- TO DO -
Nothing but the records themselves, exactly as written and free of pictures, should appear in your response.

- TASK MATERIAL -
····················

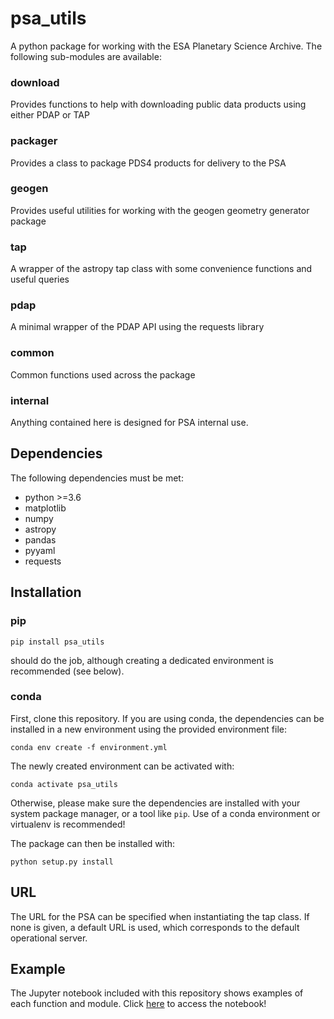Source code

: # psa_utils
A python package for working with the ESA Planetary Science Archive. The following sub-modules are available:
### download
Provides functions to help with downloading public data products using either PDAP or TAP

### packager
Provides a class to package PDS4 products for delivery to the PSA

### geogen
Provides useful utilities for working with the geogen geometry generator package

### tap
A wrapper of the astropy tap class with some convenience functions and useful queries

### pdap
A minimal wrapper of the PDAP API using the requests library

### common
Common functions used across the package

### internal
Anything contained here is designed for PSA internal use.


## Dependencies

The following dependencies must be met:
- python >=3.6
- matplotlib
- numpy
- astropy
- pandas
- pyyaml
- requests

## Installation

### pip

```pip install psa_utils```

should do the job, although creating a dedicated environment is recommended (see below).

### conda

First, clone this repository. If you are using conda, the dependencies can be installed in a new environment using the provided environment file:

```conda env create -f environment.yml```

The newly created environment can be activated with:

```conda activate psa_utils```

Otherwise, please make sure the dependencies are installed with your system package manager, or a tool like `pip`. Use of a conda environment or virtualenv is recommended!

The package can then be installed with:

```python setup.py install```




## URL

The URL for the PSA can be specified when instantiating the tap class. If none is given, a default URL is used, which corresponds to the default operational server.



## Example

The Jupyter notebook included with this repository shows examples of each function and module. Click [here](https://nbviewer.jupyter.org/github/msbentley/psa_utils/blob/main/psa_utils_demo.ipynb) to access the notebook!

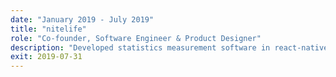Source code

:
 ```yaml
---
date: "January 2019 - July 2019"
title: "nitelife"
role: "Co-founder, Software Engineer & Product Designer"
description: "Developed statistics measurement software in react-native for an emerging market in the clubbing sector."
exit: 2019-07-31
---
```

····················

- EXERCISE OUTPUT -
Source code

: # psa_utils
A python package for working with the ESA Planetary Science Archive. The following sub-modules are available:
### download
Provides functions to help with downloading public data products using either PDAP or TAP

### packager
Provides a class to package PDS4 products for delivery to the PSA

### geogen
Provides useful utilities for working with the geogen geometry generator package

### tap
A wrapper of the astropy tap class with some convenience functions and useful queries

### pdap
A minimal wrapper of the PDAP API using the requests library

### common
Common functions used across the package

### internal
Anything contained here is designed for PSA internal use.


## Dependencies

The following dependencies must be met:
- python >=3.6
- matplotlib
- numpy
- astropy
- pandas
- pyyaml
- requests

## Installation

### pip

```pip install psa_utils```

should do the job, although creating a dedicated environment is recommended (see below).

### conda

First, clone this repository. If you are using conda, the dependencies can be installed in a new environment using the provided environment file:

```conda env create -f environment.yml```

The newly created environment can be activated with:

```conda activate psa_utils```

Otherwise, please make sure the dependencies are installed with your system package manager, or a tool like `pip`. Use of a conda environment or virtualenv is recommended!

The package can then be installed with:

```python setup.py install```




## URL

The URL for the PSA can be specified when instantiating the tap class. If none is given, a default URL is used, which corresponds to the default operational server.



## Example

The Jupyter notebook included with this repository shows examples of each function and module. Click [here](https://nbviewer.jupyter.org/github/msbentley/psa_utils/blob/main/psa_utils_demo.ipynb) to access the notebook!

Source code

:
 ```yaml
---
date: "January 2019 - July 2019"
title: "nitelife"
role: "Co-founder, Software Engineer & Product Designer"
description: "Developed statistics measurement software in react-native for an emerging market in the clubbing sector."
exit: 2019-07-31
---
```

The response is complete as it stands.